The problem -> Below is a listing to write out in full, exactly as given, without its pictures.

::::::::

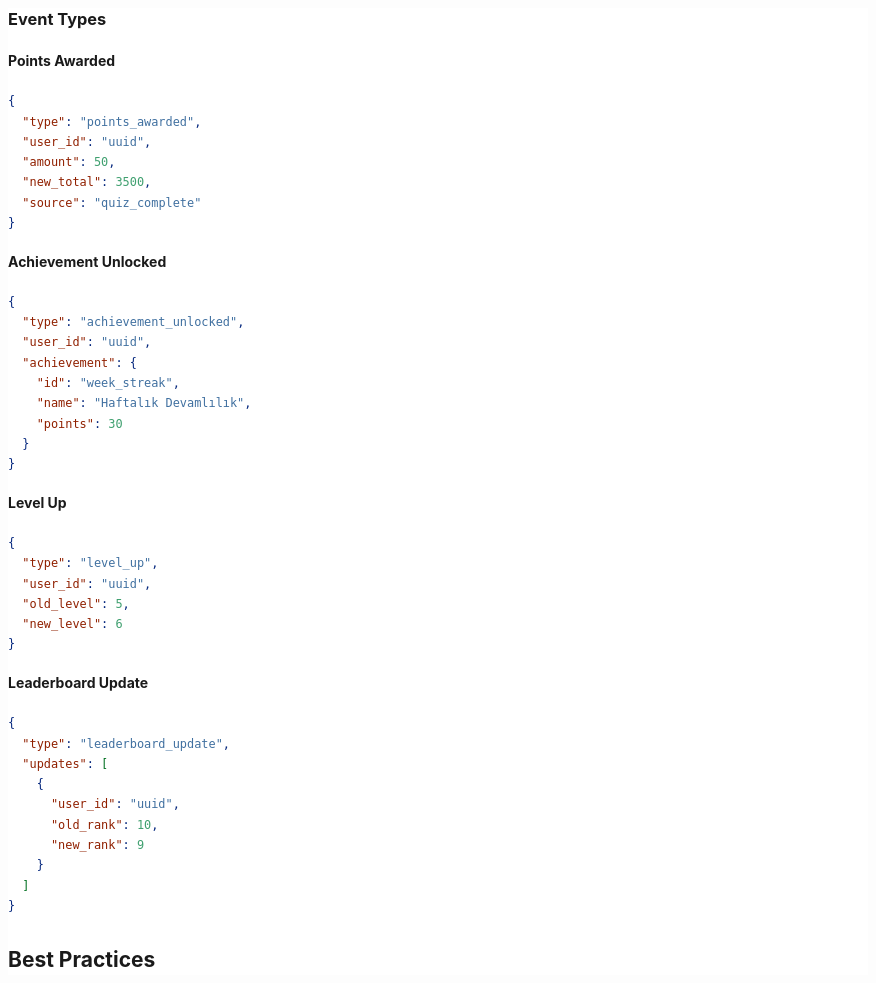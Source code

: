 ### Event Types

#### Points Awarded
```json
{
  "type": "points_awarded",
  "user_id": "uuid",
  "amount": 50,
  "new_total": 3500,
  "source": "quiz_complete"
}
```

#### Achievement Unlocked
```json
{
  "type": "achievement_unlocked",
  "user_id": "uuid",
  "achievement": {
    "id": "week_streak",
    "name": "Haftalık Devamlılık",
    "points": 30
  }
}
```

#### Level Up
```json
{
  "type": "level_up",
  "user_id": "uuid",
  "old_level": 5,
  "new_level": 6
}
```

#### Leaderboard Update
```json
{
  "type": "leaderboard_update",
  "updates": [
    {
      "user_id": "uuid",
      "old_rank": 10,
      "new_rank": 9
    }
  ]
}
```

## Best Practices
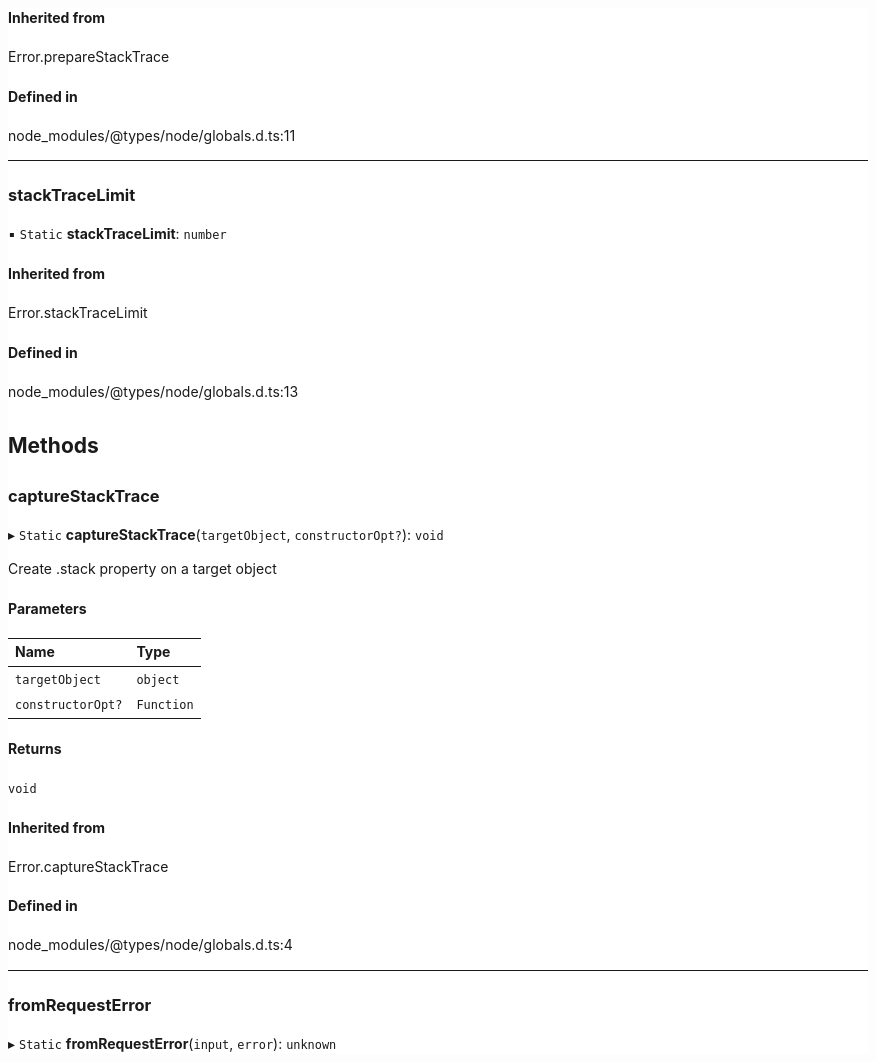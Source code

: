#### Inherited from

Error.prepareStackTrace

#### Defined in

node_modules/@types/node/globals.d.ts:11

___

### stackTraceLimit

▪ `Static` **stackTraceLimit**: `number`

#### Inherited from

Error.stackTraceLimit

#### Defined in

node_modules/@types/node/globals.d.ts:13

## Methods

### captureStackTrace

▸ `Static` **captureStackTrace**(`targetObject`, `constructorOpt?`): `void`

Create .stack property on a target object

#### Parameters

| Name | Type |
| :------ | :------ |
| `targetObject` | `object` |
| `constructorOpt?` | `Function` |

#### Returns

`void`

#### Inherited from

Error.captureStackTrace

#### Defined in

node_modules/@types/node/globals.d.ts:4

___

### fromRequestError

▸ `Static` **fromRequestError**(`input`, `error`): `unknown`
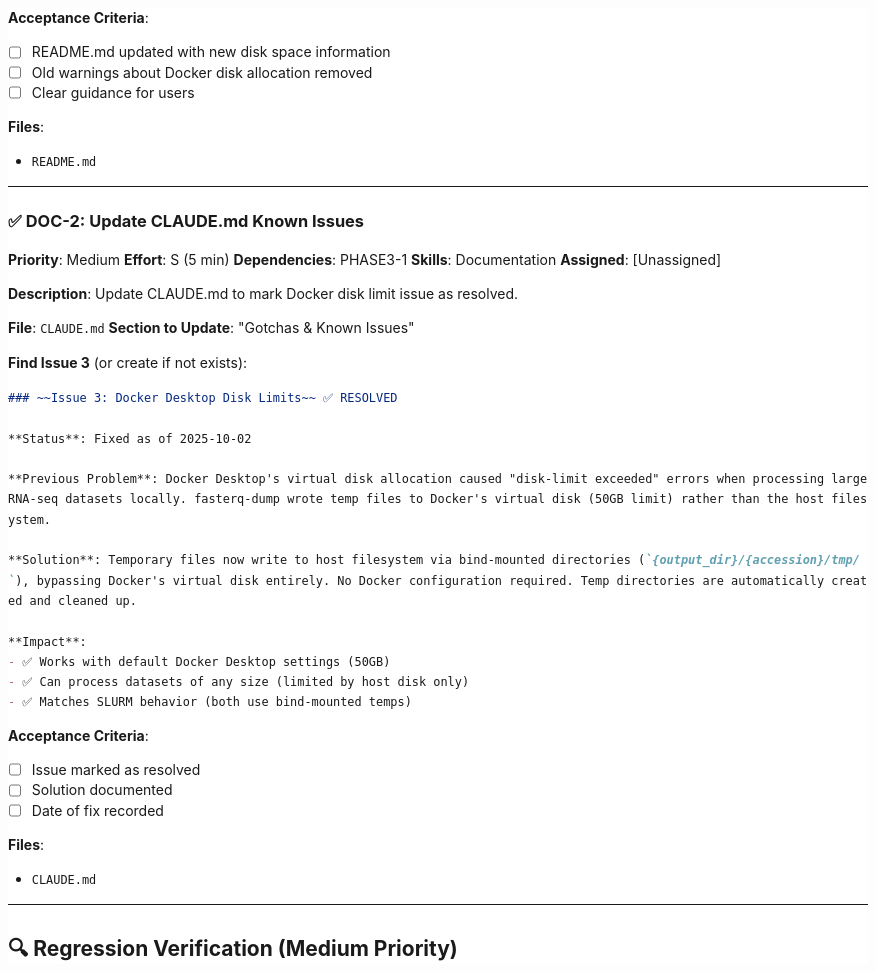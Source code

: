 **Acceptance Criteria**:
- [ ] README.md updated with new disk space information
- [ ] Old warnings about Docker disk allocation removed
- [ ] Clear guidance for users

**Files**:
- `README.md`

---

### ✅ DOC-2: Update CLAUDE.md Known Issues

**Priority**: Medium
**Effort**: S (5 min)
**Dependencies**: PHASE3-1
**Skills**: Documentation
**Assigned**: [Unassigned]

**Description**:
Update CLAUDE.md to mark Docker disk limit issue as resolved.

**File**: `CLAUDE.md`
**Section to Update**: "Gotchas & Known Issues"

**Find Issue 3** (or create if not exists):
```markdown
### ~~Issue 3: Docker Desktop Disk Limits~~ ✅ RESOLVED

**Status**: Fixed as of 2025-10-02

**Previous Problem**: Docker Desktop's virtual disk allocation caused "disk-limit exceeded" errors when processing large RNA-seq datasets locally. fasterq-dump wrote temp files to Docker's virtual disk (50GB limit) rather than the host filesystem.

**Solution**: Temporary files now write to host filesystem via bind-mounted directories (`{output_dir}/{accession}/tmp/`), bypassing Docker's virtual disk entirely. No Docker configuration required. Temp directories are automatically created and cleaned up.

**Impact**:
- ✅ Works with default Docker Desktop settings (50GB)
- ✅ Can process datasets of any size (limited by host disk only)
- ✅ Matches SLURM behavior (both use bind-mounted temps)
```

**Acceptance Criteria**:
- [ ] Issue marked as resolved
- [ ] Solution documented
- [ ] Date of fix recorded

**Files**:
- `CLAUDE.md`

---

## 🔍 Regression Verification (Medium Priority)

::::::::

Exercise result ->
Source code

: ### Event Types

#### Points Awarded
```json
{
  "type": "points_awarded",
  "user_id": "uuid",
  "amount": 50,
  "new_total": 3500,
  "source": "quiz_complete"
}
```

#### Achievement Unlocked
```json
{
  "type": "achievement_unlocked",
  "user_id": "uuid",
  "achievement": {
    "id": "week_streak",
    "name": "Haftalık Devamlılık",
    "points": 30
  }
}
```

#### Level Up
```json
{
  "type": "level_up",
  "user_id": "uuid",
  "old_level": 5,
  "new_level": 6
}
```

#### Leaderboard Update
```json
{
  "type": "leaderboard_update",
  "updates": [
    {
      "user_id": "uuid",
      "old_rank": 10,
      "new_rank": 9
    }
  ]
}
```

## Best Practices
Source code

:#### Inherited from

Error.prepareStackTrace

#### Defined in

node_modules/@types/node/globals.d.ts:11

___

### stackTraceLimit

▪ `Static` **stackTraceLimit**: `number`

#### Inherited from

Error.stackTraceLimit

#### Defined in

node_modules/@types/node/globals.d.ts:13

## Methods

### captureStackTrace

▸ `Static` **captureStackTrace**(`targetObject`, `constructorOpt?`): `void`

Create .stack property on a target object

#### Parameters

| Name | Type |
| :------ | :------ |
| `targetObject` | `object` |
| `constructorOpt?` | `Function` |

#### Returns

`void`

#### Inherited from

Error.captureStackTrace

#### Defined in

node_modules/@types/node/globals.d.ts:4

___

### fromRequestError

▸ `Static` **fromRequestError**(`input`, `error`): `unknown`
Source code

: **Acceptance Criteria**:
- [ ] README.md updated with new disk space information
- [ ] Old warnings about Docker disk allocation removed
- [ ] Clear guidance for users

**Files**:
- `README.md`

---

### ✅ DOC-2: Update CLAUDE.md Known Issues

**Priority**: Medium
**Effort**: S (5 min)
**Dependencies**: PHASE3-1
**Skills**: Documentation
**Assigned**: [Unassigned]

**Description**:
Update CLAUDE.md to mark Docker disk limit issue as resolved.

**File**: `CLAUDE.md`
**Section to Update**: "Gotchas & Known Issues"

**Find Issue 3** (or create if not exists):
```markdown
### ~~Issue 3: Docker Desktop Disk Limits~~ ✅ RESOLVED

**Status**: Fixed as of 2025-10-02

**Previous Problem**: Docker Desktop's virtual disk allocation caused "disk-limit exceeded" errors when processing large RNA-seq datasets locally. fasterq-dump wrote temp files to Docker's virtual disk (50GB limit) rather than the host filesystem.

**Solution**: Temporary files now write to host filesystem via bind-mounted directories (`{output_dir}/{accession}/tmp/`), bypassing Docker's virtual disk entirely. No Docker configuration required. Temp directories are automatically created and cleaned up.

**Impact**:
- ✅ Works with default Docker Desktop settings (50GB)
- ✅ Can process datasets of any size (limited by host disk only)
- ✅ Matches SLURM behavior (both use bind-mounted temps)
```

**Acceptance Criteria**:
- [ ] Issue marked as resolved
- [ ] Solution documented
- [ ] Date of fix recorded

**Files**:
- `CLAUDE.md`

---

## 🔍 Regression Verification (Medium Priority)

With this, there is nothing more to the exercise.